The building and inner layout is deliberately designed to foster collaboration in the hope of a paradigm shift in the research into and treatment of patients with neurodegenerative diseases.
The formation of Everything is Connected is drawn clearly from physical dendritic references. Firstly, taken from satellite images of river formations on the surface of the earth and underground mapped drawings of the River Fleet, which runs underneath and nearby to 256 Grays Inn Road. Secondly, from the intimacy of the miniscule stained microscopic neurological images regularly used in the research laboratories at Queen Square Institute of Neurology and the UK Dementia Research Institute. It is the underlying and ever-changing interconnectedness that will be highlighted and celebrated in this gilded sculptural relief.
The work will be made to sit proud of the skin of the actual building, appearing to hover. It will be made in sections, which will be carefully constructed to appear as if it is one piece. Similar to an interlinked puzzle, the sutures in a skull or the Earth’s landmasses slowly breaking and moving apart in the Super Pangaea.
The whole surface of this textured sculptural relief will be gilded with gold leaf to highlight the complexity and interconnections, which will maximise both the absorption and reflection of ambient sunlight and, in the dark, will be spot-lit.
This is, in some ways, reminiscent of the Japanese art of Kintsugi, whereby faults and breakages in ceramics would traditionally be repaired by adding gold to highlight the glued seam fracture lines. Therefore, celebrating the wear and tear of the lived experience, mistakes and chance.
The fabrication will be in a resin with embedded metal fixings, which will be secured directly into the fabric of the precast concrete and brick building.
Mirror
Mirror is a sculptural bass relief (rilievo stiacciato) and will occupy the entrance ceiling area on the archway between Gray’s Inn Road and the new inner courtyard.

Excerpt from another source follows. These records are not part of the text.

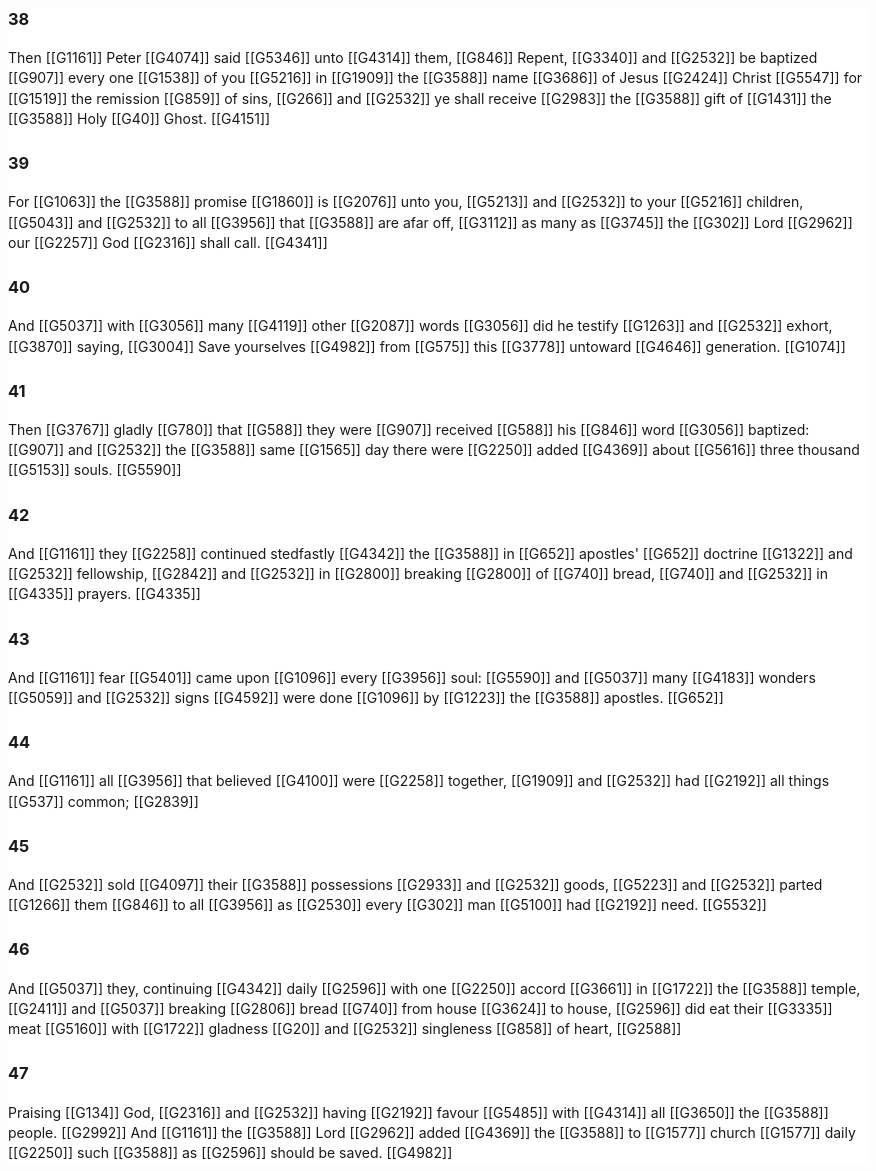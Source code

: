 ### 38
Then [[G1161]] Peter [[G4074]] said [[G5346]] unto [[G4314]] them, [[G846]] Repent, [[G3340]] and [[G2532]] be baptized [[G907]] every one [[G1538]] of you [[G5216]] in [[G1909]] the [[G3588]] name [[G3686]] of Jesus [[G2424]] Christ [[G5547]] for [[G1519]] the remission [[G859]] of sins, [[G266]] and [[G2532]] ye shall receive [[G2983]] the [[G3588]] gift of [[G1431]] the [[G3588]] Holy [[G40]] Ghost. [[G4151]]

### 39
For [[G1063]] the [[G3588]] promise [[G1860]] is [[G2076]] unto you, [[G5213]] and [[G2532]] to your [[G5216]] children, [[G5043]] and [[G2532]] to all [[G3956]] that [[G3588]] are afar off, [[G3112]] as many as [[G3745]]  the [[G302]] Lord [[G2962]] our [[G2257]] God [[G2316]] shall call. [[G4341]]

### 40
And [[G5037]] with [[G3056]] many [[G4119]] other [[G2087]] words [[G3056]] did he testify [[G1263]] and [[G2532]] exhort, [[G3870]] saying, [[G3004]] Save yourselves [[G4982]] from [[G575]] this [[G3778]] untoward [[G4646]] generation. [[G1074]]

### 41
Then [[G3767]] gladly [[G780]] that [[G588]] they were [[G907]] received [[G588]] his [[G846]] word [[G3056]] baptized: [[G907]] and [[G2532]] the [[G3588]] same [[G1565]] day there were [[G2250]] added [[G4369]] about [[G5616]] three thousand [[G5153]] souls. [[G5590]]

### 42
And [[G1161]]  they [[G2258]] continued stedfastly [[G4342]] the [[G3588]] in [[G652]] apostles' [[G652]] doctrine [[G1322]] and [[G2532]] fellowship, [[G2842]] and [[G2532]] in [[G2800]] breaking [[G2800]] of [[G740]] bread, [[G740]] and [[G2532]] in [[G4335]] prayers. [[G4335]]

### 43
And [[G1161]] fear [[G5401]] came upon [[G1096]] every [[G3956]] soul: [[G5590]] and [[G5037]] many [[G4183]] wonders [[G5059]] and [[G2532]] signs [[G4592]] were done [[G1096]] by [[G1223]] the [[G3588]] apostles. [[G652]]

### 44
And [[G1161]] all [[G3956]] that believed [[G4100]] were [[G2258]] together, [[G1909]] and [[G2532]] had [[G2192]] all things [[G537]] common; [[G2839]]

### 45
And [[G2532]] sold [[G4097]] their [[G3588]] possessions [[G2933]] and [[G2532]] goods, [[G5223]] and [[G2532]] parted [[G1266]] them [[G846]] to all [[G3956]] as [[G2530]] every [[G302]] man [[G5100]] had [[G2192]] need. [[G5532]]

### 46
And [[G5037]] they, continuing [[G4342]] daily [[G2596]]  with one [[G2250]] accord [[G3661]] in [[G1722]] the [[G3588]] temple, [[G2411]] and [[G5037]] breaking [[G2806]] bread [[G740]] from house [[G3624]] to house, [[G2596]] did eat their [[G3335]] meat [[G5160]] with [[G1722]] gladness [[G20]] and [[G2532]] singleness [[G858]] of heart, [[G2588]]

### 47
Praising [[G134]] God, [[G2316]] and [[G2532]] having [[G2192]] favour [[G5485]] with [[G4314]] all [[G3650]] the [[G3588]] people. [[G2992]] And [[G1161]] the [[G3588]] Lord [[G2962]] added [[G4369]] the [[G3588]] to [[G1577]] church [[G1577]] daily [[G2250]] such [[G3588]] as [[G2596]] should be saved. [[G4982]]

It will appear visually related and conceptually linked to Everything is Connected, but will be distinctly different. The concept of Mirror is to embody and reinforce ideas of care, skill and interconnectedness - how the endeavours of many can converge to become one.
Everyday mirrors are designed to reflect what is around them and they also duplicate in reverse. It is this re-examination of what is familiar ‘in reverse’ that will be at the centre of Mirror’s conceptual and physical making.
Mirror acts as a metaphor of how collaboration can transform, and make something whole and complete
The overall form is derived from images captured of the transient behaviour of cloud formations and observing brain dissections. Additionally, looking at the process of the Rorschach ink blot technique, whereby a single wet ink image can be transferred, by folding the base paper, to make the reverse ink blot stain and become one.
These ideas, observations and processes create a connection between the fluidity of chance (i.e. the flux of clouds, anatomical patterns and the wet ink etc.) becoming symmetrical and more than the sum of each part. Therefore, again, acting as a metaphor of how collaboration can transform, and make something whole and complete.
The experiential focus, for the viewer, will be while passing through, and under, this significant entrance and threshold into the new neuroscience centre. Specially-designed LED lighting will encourage them to look up and view Mirror, which will be lit to maximise the colour and undulating bass relief formations. These will be cast in resin, painted and gilded using gold and silver leaf.
Wise Words
Researchers, scientists, clinicians and staff working across the project responded to a questionnaire that Annie circulated. Their thoughts, hopes and expectations, for the new centre, will be reflected in a series of quotes that will be positioned on the walls around the staff areas.